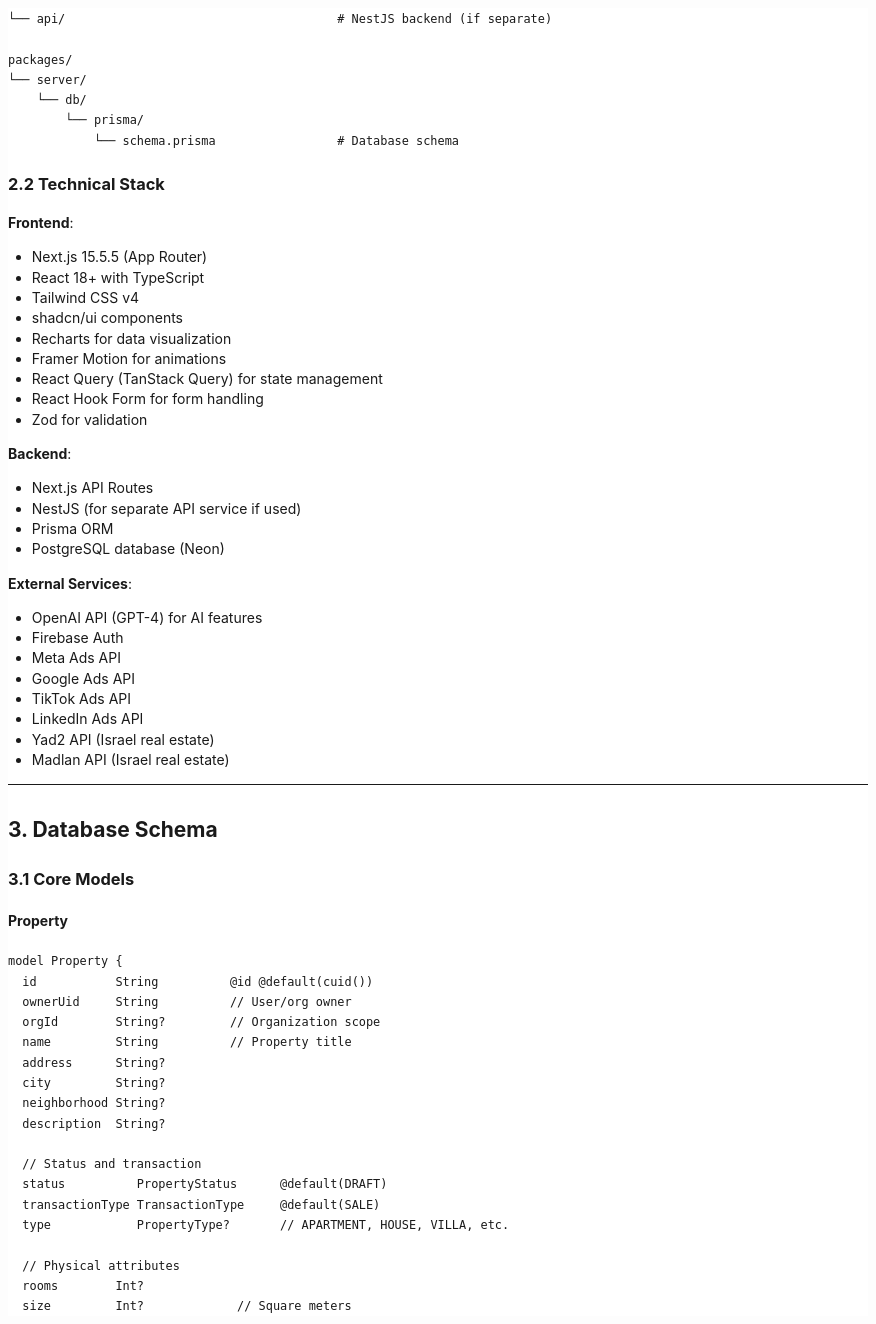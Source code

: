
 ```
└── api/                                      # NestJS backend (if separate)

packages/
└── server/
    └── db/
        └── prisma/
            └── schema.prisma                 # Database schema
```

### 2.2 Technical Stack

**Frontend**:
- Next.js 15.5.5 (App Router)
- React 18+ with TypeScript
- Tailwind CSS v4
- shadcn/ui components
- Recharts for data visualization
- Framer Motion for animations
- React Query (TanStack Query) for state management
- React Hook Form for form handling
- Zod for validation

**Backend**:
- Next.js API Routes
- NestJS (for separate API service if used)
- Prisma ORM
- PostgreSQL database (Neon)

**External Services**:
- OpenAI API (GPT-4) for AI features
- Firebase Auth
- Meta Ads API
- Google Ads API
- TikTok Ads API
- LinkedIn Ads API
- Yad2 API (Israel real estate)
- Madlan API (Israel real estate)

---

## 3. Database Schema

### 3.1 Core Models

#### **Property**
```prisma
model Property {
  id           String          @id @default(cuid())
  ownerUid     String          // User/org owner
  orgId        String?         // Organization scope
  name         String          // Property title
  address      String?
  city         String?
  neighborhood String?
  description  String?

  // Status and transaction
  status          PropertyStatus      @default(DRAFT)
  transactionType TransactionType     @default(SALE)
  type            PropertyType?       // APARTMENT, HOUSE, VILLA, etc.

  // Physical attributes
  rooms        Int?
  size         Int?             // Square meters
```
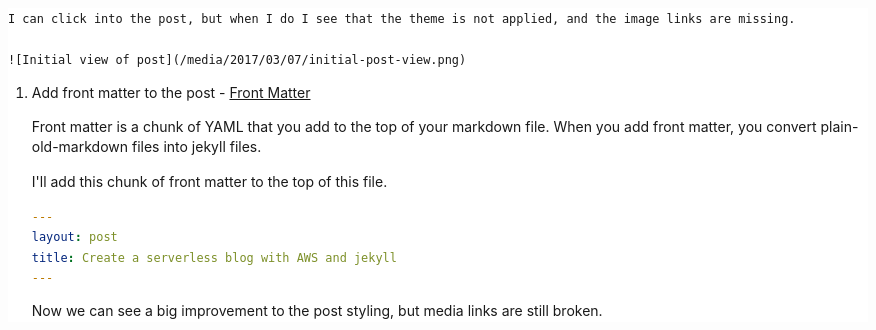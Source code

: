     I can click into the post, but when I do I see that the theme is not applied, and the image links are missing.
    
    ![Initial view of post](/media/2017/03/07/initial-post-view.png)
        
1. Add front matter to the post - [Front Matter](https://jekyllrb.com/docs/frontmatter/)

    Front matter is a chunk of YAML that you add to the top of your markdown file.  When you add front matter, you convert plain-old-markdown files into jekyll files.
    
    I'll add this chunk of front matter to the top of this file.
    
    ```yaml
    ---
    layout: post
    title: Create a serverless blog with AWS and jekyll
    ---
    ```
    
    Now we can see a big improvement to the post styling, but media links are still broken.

-=-=-

Aim of the exercise: Output the records above as they stand, from the first line to the line with "- OpenAI API (GPT-4) for AI features", inclusive, and exclude the pictures.

Reply:
Source code

:
 ```
└── api/                                      # NestJS backend (if separate)

packages/
└── server/
    └── db/
        └── prisma/
            └── schema.prisma                 # Database schema
```

### 2.2 Technical Stack

**Frontend**:
- Next.js 15.5.5 (App Router)
- React 18+ with TypeScript
- Tailwind CSS v4
- shadcn/ui components
- Recharts for data visualization
- Framer Motion for animations
- React Query (TanStack Query) for state management
- React Hook Form for form handling
- Zod for validation

**Backend**:
- Next.js API Routes
- NestJS (for separate API service if used)
- Prisma ORM
- PostgreSQL database (Neon)

**External Services**:
- OpenAI API (GPT-4) for AI features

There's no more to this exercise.